Stored data entries
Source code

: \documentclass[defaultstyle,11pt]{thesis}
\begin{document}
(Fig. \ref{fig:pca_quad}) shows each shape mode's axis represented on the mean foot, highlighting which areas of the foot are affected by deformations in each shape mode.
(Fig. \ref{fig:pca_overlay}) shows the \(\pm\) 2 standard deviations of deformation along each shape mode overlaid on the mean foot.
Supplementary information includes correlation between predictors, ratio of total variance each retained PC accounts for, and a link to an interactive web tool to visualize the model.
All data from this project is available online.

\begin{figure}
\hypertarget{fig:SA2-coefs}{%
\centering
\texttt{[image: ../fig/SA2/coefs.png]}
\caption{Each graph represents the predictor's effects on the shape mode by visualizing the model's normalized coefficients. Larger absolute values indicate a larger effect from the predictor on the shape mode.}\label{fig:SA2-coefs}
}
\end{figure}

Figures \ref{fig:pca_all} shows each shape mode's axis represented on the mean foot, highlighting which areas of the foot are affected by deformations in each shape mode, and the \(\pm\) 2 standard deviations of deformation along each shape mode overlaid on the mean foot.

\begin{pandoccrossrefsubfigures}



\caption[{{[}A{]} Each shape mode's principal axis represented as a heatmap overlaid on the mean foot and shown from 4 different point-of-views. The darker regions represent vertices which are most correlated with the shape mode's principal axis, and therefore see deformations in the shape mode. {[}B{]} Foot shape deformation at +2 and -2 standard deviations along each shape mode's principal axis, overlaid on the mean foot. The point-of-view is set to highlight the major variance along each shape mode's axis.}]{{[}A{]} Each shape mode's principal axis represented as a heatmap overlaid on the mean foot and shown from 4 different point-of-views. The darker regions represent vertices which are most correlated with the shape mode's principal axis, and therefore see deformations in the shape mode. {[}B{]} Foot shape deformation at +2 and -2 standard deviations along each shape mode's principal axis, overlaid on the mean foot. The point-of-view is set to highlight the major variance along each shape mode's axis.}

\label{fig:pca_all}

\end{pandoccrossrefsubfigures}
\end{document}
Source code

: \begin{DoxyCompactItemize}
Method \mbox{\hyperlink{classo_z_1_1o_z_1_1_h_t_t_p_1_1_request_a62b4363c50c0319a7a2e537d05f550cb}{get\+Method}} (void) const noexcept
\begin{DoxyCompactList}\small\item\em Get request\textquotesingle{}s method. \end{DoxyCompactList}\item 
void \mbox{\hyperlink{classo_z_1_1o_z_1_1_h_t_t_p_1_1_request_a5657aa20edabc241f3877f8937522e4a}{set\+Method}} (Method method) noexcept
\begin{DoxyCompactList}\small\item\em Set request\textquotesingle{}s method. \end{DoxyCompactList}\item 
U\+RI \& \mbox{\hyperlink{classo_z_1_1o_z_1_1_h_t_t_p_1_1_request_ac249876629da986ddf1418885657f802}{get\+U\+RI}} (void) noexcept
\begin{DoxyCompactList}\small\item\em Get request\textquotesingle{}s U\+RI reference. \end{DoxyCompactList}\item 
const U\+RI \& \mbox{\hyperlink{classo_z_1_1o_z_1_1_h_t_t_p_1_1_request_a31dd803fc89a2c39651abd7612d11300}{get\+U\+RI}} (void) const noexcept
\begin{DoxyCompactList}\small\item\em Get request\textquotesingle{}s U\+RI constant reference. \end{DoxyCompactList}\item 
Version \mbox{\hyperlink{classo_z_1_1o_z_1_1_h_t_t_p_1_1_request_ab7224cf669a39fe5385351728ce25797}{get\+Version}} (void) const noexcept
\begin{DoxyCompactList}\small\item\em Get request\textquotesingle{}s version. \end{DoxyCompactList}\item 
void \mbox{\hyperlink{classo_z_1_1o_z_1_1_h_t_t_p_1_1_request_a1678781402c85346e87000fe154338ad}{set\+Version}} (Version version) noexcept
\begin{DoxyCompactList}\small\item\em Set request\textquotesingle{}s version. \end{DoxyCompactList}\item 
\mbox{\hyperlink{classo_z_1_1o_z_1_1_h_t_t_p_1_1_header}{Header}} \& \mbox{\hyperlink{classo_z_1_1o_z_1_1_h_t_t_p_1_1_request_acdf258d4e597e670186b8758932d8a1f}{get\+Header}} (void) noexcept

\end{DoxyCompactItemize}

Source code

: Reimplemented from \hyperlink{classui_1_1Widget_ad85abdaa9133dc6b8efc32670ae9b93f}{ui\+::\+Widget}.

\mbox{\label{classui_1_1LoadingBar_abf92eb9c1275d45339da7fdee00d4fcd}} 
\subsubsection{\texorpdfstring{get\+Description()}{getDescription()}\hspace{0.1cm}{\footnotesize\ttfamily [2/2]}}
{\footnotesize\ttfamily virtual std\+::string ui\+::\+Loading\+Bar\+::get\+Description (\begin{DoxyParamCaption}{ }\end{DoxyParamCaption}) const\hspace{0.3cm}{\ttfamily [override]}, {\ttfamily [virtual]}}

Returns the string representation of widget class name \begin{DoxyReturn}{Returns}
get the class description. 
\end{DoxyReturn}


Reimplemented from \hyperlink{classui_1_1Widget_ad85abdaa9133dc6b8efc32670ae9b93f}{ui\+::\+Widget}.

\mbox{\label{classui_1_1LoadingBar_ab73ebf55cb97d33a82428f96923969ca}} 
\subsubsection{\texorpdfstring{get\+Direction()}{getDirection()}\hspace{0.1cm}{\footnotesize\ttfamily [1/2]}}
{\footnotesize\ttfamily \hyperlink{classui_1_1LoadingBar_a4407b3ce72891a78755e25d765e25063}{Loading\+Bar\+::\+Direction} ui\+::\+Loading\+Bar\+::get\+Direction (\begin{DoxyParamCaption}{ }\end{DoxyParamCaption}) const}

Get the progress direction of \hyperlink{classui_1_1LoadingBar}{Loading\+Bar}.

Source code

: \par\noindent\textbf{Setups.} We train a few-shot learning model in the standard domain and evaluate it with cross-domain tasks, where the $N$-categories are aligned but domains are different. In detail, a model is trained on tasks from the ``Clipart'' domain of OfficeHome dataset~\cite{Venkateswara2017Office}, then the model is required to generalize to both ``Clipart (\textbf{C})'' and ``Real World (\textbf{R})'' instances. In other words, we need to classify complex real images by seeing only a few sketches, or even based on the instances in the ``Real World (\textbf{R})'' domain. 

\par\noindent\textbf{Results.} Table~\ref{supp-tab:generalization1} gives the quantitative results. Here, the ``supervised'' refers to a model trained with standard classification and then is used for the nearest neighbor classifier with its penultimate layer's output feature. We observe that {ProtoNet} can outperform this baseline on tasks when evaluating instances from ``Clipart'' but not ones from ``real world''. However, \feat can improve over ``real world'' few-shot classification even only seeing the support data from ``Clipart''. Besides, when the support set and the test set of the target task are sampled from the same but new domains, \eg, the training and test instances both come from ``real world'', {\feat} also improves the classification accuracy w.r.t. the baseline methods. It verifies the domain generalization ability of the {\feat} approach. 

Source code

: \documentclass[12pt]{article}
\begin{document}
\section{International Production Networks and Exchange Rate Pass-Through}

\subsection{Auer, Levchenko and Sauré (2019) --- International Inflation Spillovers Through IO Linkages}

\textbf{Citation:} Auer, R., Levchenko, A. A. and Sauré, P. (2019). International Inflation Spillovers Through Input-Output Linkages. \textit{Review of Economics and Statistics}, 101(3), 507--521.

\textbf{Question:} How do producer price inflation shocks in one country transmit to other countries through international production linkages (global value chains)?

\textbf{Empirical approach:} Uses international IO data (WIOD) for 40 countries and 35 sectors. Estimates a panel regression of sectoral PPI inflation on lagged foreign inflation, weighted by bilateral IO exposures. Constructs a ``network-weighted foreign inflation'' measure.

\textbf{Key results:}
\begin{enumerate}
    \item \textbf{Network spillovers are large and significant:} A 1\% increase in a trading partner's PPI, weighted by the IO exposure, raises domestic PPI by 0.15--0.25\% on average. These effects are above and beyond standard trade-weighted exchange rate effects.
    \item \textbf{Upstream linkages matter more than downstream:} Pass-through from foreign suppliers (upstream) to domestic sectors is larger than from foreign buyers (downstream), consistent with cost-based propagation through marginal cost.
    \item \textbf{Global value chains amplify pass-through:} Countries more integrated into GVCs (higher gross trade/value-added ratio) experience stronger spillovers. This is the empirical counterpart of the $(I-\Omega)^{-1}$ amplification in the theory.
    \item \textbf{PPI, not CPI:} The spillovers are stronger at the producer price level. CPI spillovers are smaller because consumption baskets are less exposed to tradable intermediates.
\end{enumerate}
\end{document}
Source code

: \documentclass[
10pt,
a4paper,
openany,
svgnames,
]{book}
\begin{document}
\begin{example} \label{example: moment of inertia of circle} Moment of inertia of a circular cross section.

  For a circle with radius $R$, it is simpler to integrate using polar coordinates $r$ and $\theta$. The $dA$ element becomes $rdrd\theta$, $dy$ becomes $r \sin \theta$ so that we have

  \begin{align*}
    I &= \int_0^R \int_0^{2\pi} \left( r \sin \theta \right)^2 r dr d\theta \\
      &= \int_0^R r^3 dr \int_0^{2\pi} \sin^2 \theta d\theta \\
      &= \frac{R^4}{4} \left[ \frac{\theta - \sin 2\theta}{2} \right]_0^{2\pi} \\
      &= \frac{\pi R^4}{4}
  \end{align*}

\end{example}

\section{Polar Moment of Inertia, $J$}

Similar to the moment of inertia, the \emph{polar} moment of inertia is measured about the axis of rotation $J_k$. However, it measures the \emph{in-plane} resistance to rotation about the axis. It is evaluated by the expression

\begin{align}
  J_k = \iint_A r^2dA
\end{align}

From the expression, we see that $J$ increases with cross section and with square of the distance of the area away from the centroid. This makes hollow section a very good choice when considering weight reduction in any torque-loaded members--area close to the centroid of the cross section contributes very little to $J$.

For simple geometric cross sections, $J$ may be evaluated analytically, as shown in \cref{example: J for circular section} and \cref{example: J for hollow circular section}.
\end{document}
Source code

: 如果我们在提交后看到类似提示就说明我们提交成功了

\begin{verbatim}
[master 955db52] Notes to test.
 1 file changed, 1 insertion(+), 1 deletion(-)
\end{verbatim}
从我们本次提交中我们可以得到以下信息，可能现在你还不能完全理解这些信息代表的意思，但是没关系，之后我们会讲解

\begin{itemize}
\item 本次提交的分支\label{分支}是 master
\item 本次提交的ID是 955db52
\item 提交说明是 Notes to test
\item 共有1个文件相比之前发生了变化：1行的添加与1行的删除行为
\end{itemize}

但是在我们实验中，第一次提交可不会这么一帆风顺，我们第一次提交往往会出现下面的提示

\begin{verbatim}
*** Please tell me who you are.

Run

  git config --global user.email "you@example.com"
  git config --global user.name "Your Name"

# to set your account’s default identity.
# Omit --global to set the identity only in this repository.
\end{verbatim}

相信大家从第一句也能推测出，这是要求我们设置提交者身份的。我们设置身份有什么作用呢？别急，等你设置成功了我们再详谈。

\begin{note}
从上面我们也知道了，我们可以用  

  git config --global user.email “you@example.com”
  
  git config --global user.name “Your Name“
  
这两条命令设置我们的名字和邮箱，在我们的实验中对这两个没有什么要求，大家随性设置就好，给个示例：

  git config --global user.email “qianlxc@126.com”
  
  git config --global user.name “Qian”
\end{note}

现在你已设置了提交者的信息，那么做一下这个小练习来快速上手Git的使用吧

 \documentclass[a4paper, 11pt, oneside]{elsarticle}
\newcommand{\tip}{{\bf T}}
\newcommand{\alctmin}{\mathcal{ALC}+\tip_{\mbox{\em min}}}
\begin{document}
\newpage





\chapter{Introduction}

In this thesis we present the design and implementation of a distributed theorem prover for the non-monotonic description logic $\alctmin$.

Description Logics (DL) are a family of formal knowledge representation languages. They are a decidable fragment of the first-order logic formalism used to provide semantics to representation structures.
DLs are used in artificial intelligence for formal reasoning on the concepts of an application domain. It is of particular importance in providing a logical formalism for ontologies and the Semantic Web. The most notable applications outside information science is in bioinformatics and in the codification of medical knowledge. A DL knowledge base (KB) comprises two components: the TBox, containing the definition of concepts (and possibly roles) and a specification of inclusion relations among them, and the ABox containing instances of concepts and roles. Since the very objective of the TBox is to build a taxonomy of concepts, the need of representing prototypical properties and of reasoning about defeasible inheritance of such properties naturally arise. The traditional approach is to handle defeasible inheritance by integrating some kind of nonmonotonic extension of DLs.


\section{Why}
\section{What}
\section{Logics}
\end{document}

**Exercise objective**
Only one stretch of the data is wanted: the lines from the one with "相信大家从第一句也能推测出，" through the last, repeated exactly.

**Reply to the exercise**
相信大家从第一句也能推测出，这是要求我们设置提交者身份的。我们设置身份有什么作用呢？别急，等你设置成功了我们再详谈。

\begin{note}
从上面我们也知道了，我们可以用  

  git config --global user.email “you@example.com”
  
  git config --global user.name “Your Name“
  
这两条命令设置我们的名字和邮箱，在我们的实验中对这两个没有什么要求，大家随性设置就好，给个示例：

  git config --global user.email “qianlxc@126.com”
  
  git config --global user.name “Qian”
\end{note}

现在你已设置了提交者的信息，那么做一下这个小练习来快速上手Git的使用吧

 \documentclass[a4paper, 11pt, oneside]{elsarticle}
\newcommand{\tip}{{\bf T}}
\newcommand{\alctmin}{\mathcal{ALC}+\tip_{\mbox{\em min}}}
\begin{document}
\newpage





\chapter{Introduction}

In this thesis we present the design and implementation of a distributed theorem prover for the non-monotonic description logic $\alctmin$.

Description Logics (DL) are a family of formal knowledge representation languages. They are a decidable fragment of the first-order logic formalism used to provide semantics to representation structures.
DLs are used in artificial intelligence for formal reasoning on the concepts of an application domain. It is of particular importance in providing a logical formalism for ontologies and the Semantic Web. The most notable applications outside information science is in bioinformatics and in the codification of medical knowledge. A DL knowledge base (KB) comprises two components: the TBox, containing the definition of concepts (and possibly roles) and a specification of inclusion relations among them, and the ABox containing instances of concepts and roles. Since the very objective of the TBox is to build a taxonomy of concepts, the need of representing prototypical properties and of reasoning about defeasible inheritance of such properties naturally arise. The traditional approach is to handle defeasible inheritance by integrating some kind of nonmonotonic extension of DLs.


\section{Why}
\section{What}
\section{Logics}
\end{document}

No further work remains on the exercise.